Subsections

Features and their derivatives

Distance

Distance is defined by points $i$ and $j$:

$\displaystyle d = \sqrt{\vec{r}_{ij} \cdot \vec{r}_{ij}} = \vert\vec{r}_{ij}\vert = r_{ij}$ (A.38)

where

$\displaystyle \vec{r}_{ij} = \vec{r}_i - \vec{r}_j \; .$ (A.39)

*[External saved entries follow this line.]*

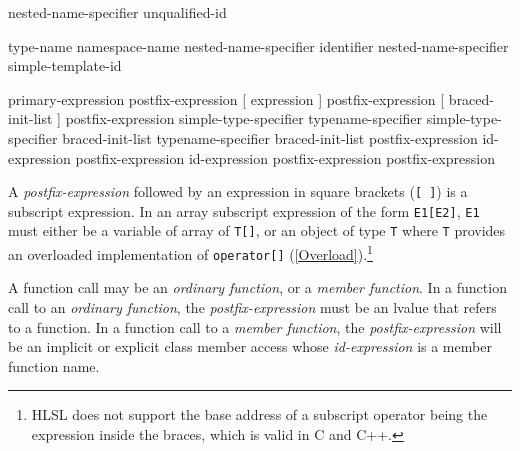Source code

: 
\begin{grammar}
  \br
  nested-name-specifier  unqualified-id\br

  \br
  \terminal{::}\br
  type-name \terminal{::}\br
  namespace-name \terminal{::}\br
  nested-name-specifier identifier \terminal{::}\br
  nested-name-specifier  simple-template-id \terminal{::}
\end{grammar}


\begin{grammar}
  \br
  primary-expression\br
  postfix-expression [ expression ]\br
  postfix-expression [ braced-init-list ]\br %
  postfix-expression \terminal{(}  \terminal{)}\br
  simple-type-specifier \terminal{(}  \terminal{)}\br
  typename-specifier \terminal{(}  \terminal{)}\br
  simple-type-specifier braced-init-list\br
  typename-specifier braced-init-list\br
  postfix-expression   id-expression\br
  postfix-expression \terminal{->}  id-expression\br
  postfix-expression \terminal{++}\br
  postfix-expression \terminal{--}
\end{grammar}


\p A \textit{postfix-expression} followed by an expression in square brackets
(\texttt{[ ]}) is a subscript expression. In an array subscript expression of
the form \texttt{E1[E2]}, \texttt{E1} must either be a variable of array of
\texttt{T[]}, or an object of type \texttt{T} where \texttt{T} provides an
overloaded implementation of \texttt{operator[]} (\ref{Overload}).\footnote{HLSL
does not support the base address of a subscript operator being the expression
inside the braces, which is valid in C and C++.}


\p A function call may be an \textit{ordinary function}, or a \textit{member
function}. In a function call to an \textit{ordinary function}, the
\textit{postfix-expression} must be an lvalue that refers to a function. In a
function call to a \textit{member function}, the \textit{postfix-expression}
will be an implicit or explicit class member access whose \textit{id-expression}
is a member function name.

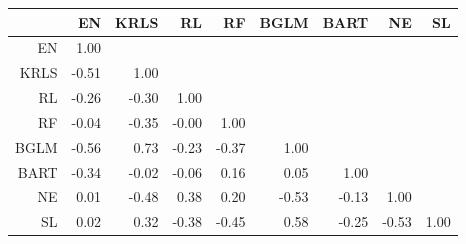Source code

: \begin{table}[ht]
\centering
\begin{tabular}{rrrrrrrrr}
  \hline
 & EN & KRLS & RL & RF & BGLM & BART & NE & SL \\ 
  \hline
EN & 1.00 &  &  &  &  &  &  &  \\ 
  KRLS & -0.51 & 1.00 &  &  &  &  &  &  \\ 
  RL & -0.26 & -0.30 & 1.00 &  &  &  &  &  \\ 
  RF & -0.04 & -0.35 & -0.00 & 1.00 &  &  &  &  \\ 
  BGLM & -0.56 & 0.73 & -0.23 & -0.37 & 1.00 &  &  &  \\ 
  BART & -0.34 & -0.02 & -0.06 & 0.16 & 0.05 & 1.00 &  &  \\ 
  NE & 0.01 & -0.48 & 0.38 & 0.20 & -0.53 & -0.13 & 1.00 &  \\ 
  SL & 0.02 & 0.32 & -0.38 & -0.45 & 0.58 & -0.25 & -0.53 & 1.00 \\ 
   \hline
\end{tabular}
\end{table}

The first derivatives of $d$ with respect to Cartesian coordinates are:

$\displaystyle \frac{\partial d} {\partial \vec{r}_i}$ $\displaystyle =$ $\displaystyle \frac{\vec{r}_{ij}}{\vert\vec{r}_{ij}\vert}$ (A.40)
$\displaystyle \frac{\partial d} {\partial \vec{r}_j}$ $\displaystyle =$ $\displaystyle -\frac{\partial d} {\partial \vec{r}_i}$ (A.41)

Angle

Angle is defined by points $i$, $j$, and $k$, and spanned by vectors $ij$ and $kj$:

$\displaystyle \alpha = \arccos \frac{\vec{r}_{ij} \cdot \vec{r}_{kj}}
{\vert\vec{r}_{ij}\vert \vert\vec{r}_{kj}\vert} \; .$ (A.42)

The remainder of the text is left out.